What you are asked to do:
Starting with the line containing "GitOps controller) |" and going on through the line containing "Kustomization, etc. |", return the lines of the data below exactly, and only those.
[Available data Boundary: Start]
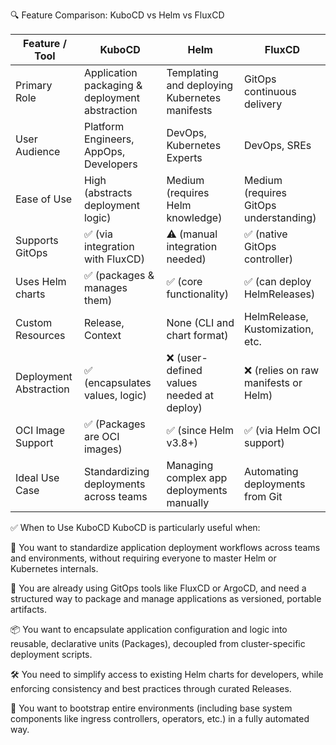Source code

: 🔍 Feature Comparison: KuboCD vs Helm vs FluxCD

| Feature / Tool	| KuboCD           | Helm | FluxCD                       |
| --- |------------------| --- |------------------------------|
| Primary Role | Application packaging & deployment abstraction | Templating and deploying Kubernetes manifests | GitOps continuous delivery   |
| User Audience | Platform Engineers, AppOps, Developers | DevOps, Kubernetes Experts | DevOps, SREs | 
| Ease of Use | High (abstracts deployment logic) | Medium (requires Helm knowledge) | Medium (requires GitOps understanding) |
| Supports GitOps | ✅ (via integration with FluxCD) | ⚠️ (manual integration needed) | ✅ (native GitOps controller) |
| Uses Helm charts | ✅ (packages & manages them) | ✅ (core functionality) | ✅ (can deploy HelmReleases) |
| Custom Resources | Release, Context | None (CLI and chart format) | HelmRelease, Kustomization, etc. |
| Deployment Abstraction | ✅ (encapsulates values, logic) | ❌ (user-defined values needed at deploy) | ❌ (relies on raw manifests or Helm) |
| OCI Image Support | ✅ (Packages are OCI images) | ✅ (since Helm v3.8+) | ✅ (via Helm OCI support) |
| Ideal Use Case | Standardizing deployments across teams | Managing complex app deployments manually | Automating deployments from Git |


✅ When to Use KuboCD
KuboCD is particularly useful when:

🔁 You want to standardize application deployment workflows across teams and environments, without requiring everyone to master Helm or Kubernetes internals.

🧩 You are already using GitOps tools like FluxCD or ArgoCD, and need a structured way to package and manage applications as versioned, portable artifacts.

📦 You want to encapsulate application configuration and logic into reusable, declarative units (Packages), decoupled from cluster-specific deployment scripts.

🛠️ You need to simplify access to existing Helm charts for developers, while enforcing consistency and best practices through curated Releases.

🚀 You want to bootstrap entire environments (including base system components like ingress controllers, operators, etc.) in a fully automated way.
[Available data Boundary: End]
[Available data Boundary: Start]
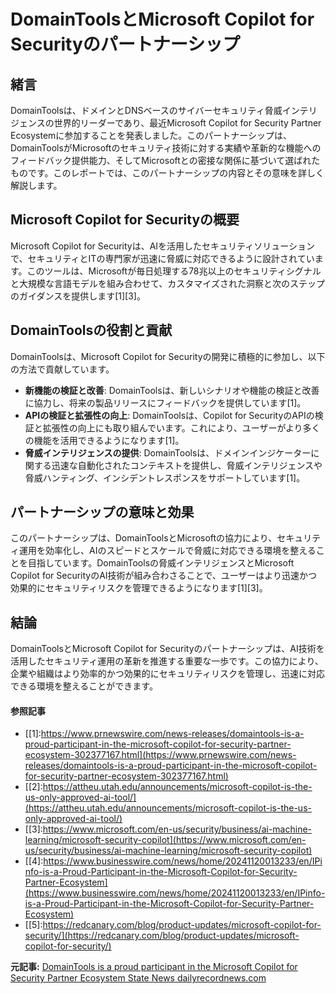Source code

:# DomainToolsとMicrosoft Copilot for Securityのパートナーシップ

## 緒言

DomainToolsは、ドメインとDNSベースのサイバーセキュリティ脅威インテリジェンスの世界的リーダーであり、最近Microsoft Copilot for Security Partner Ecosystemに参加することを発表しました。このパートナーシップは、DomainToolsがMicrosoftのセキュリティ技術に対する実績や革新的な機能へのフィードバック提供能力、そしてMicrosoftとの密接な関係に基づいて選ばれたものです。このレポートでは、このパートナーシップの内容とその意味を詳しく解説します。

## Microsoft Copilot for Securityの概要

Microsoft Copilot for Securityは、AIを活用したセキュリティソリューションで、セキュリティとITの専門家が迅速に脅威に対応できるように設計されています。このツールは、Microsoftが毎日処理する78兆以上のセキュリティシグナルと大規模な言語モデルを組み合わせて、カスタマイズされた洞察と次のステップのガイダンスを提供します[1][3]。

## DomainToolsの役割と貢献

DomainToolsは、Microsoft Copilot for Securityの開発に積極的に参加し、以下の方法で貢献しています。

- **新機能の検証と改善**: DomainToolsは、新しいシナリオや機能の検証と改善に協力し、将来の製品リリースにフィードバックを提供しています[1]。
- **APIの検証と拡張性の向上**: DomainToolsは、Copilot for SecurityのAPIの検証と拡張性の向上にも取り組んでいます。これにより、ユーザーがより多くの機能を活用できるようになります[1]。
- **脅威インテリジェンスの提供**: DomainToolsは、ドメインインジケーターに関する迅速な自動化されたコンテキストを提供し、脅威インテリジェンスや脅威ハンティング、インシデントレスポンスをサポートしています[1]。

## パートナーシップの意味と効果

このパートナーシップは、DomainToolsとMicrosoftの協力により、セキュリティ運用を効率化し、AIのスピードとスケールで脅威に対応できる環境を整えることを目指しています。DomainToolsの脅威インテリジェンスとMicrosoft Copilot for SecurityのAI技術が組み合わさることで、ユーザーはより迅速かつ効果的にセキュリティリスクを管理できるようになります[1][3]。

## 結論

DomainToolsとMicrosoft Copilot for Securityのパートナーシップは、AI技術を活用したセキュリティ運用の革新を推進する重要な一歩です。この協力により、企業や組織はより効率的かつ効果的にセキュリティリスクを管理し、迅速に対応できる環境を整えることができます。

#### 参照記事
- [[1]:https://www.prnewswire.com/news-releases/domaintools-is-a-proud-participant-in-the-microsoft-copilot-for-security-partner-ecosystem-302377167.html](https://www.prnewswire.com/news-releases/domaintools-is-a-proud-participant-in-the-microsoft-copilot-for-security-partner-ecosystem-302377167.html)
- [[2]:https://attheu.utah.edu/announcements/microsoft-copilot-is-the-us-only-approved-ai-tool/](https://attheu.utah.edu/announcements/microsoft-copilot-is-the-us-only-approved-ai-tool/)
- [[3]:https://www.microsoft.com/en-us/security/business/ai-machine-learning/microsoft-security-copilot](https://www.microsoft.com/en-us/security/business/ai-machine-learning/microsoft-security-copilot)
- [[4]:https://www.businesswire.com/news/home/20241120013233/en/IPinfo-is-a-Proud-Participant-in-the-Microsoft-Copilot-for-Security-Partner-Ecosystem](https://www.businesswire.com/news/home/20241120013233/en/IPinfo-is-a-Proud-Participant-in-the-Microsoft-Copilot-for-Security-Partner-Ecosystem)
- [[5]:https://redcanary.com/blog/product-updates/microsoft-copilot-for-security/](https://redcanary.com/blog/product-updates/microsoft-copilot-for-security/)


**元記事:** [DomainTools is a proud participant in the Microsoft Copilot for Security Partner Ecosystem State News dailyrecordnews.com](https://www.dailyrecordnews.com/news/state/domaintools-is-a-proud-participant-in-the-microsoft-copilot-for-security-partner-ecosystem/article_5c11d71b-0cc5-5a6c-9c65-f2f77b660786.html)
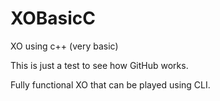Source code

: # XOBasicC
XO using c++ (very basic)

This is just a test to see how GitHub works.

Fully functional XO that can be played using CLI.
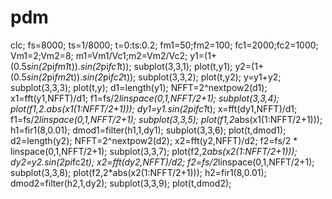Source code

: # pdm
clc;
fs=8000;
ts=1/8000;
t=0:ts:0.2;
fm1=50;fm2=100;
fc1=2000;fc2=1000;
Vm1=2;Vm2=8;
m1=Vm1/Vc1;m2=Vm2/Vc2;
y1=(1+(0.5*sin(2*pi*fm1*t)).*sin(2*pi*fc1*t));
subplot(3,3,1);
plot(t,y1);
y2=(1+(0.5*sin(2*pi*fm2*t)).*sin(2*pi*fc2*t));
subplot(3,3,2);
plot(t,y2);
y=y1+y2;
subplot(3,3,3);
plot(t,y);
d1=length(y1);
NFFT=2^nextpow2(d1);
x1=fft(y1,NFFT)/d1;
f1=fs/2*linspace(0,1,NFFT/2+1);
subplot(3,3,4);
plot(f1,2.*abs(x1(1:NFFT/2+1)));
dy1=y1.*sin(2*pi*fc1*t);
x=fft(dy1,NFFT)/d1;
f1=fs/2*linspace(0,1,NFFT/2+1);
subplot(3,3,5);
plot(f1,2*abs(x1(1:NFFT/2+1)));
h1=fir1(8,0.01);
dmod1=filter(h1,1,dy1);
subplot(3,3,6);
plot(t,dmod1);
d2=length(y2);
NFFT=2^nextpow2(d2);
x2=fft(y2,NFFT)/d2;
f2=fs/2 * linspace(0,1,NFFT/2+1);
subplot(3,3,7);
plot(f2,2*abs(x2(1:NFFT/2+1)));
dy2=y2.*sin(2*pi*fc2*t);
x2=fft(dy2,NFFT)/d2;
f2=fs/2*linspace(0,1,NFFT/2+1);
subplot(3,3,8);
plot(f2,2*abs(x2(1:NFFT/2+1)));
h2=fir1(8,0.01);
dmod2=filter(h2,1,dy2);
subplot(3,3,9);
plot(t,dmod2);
[Available data Boundary: End]
[Available data Boundary: Start]
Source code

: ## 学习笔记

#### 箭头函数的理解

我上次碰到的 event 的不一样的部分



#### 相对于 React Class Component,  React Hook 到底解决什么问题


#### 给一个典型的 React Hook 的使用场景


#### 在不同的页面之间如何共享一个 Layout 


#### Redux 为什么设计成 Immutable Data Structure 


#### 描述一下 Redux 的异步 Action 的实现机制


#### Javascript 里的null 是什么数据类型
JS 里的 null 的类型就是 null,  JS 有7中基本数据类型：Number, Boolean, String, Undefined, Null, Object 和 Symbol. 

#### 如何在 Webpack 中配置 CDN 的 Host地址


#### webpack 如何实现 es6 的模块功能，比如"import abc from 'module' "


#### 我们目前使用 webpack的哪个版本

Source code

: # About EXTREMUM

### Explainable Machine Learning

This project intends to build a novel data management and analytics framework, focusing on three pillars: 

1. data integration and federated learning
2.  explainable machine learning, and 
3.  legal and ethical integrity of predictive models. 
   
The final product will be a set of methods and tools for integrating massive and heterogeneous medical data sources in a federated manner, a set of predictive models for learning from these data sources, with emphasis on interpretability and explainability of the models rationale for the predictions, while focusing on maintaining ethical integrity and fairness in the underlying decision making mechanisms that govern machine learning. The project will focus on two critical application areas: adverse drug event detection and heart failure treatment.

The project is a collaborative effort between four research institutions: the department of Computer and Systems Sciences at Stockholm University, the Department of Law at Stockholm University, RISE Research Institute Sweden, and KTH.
[Available data Boundary: End]
Solution:
| Supports GitOps | ✅ (via integration with FluxCD) | ⚠️ (manual integration needed) | ✅ (native GitOps controller) |
| Uses Helm charts | ✅ (packages & manages them) | ✅ (core functionality) | ✅ (can deploy HelmReleases) |
| Custom Resources | Release, Context | None (CLI and chart format) | HelmRelease, Kustomization, etc. |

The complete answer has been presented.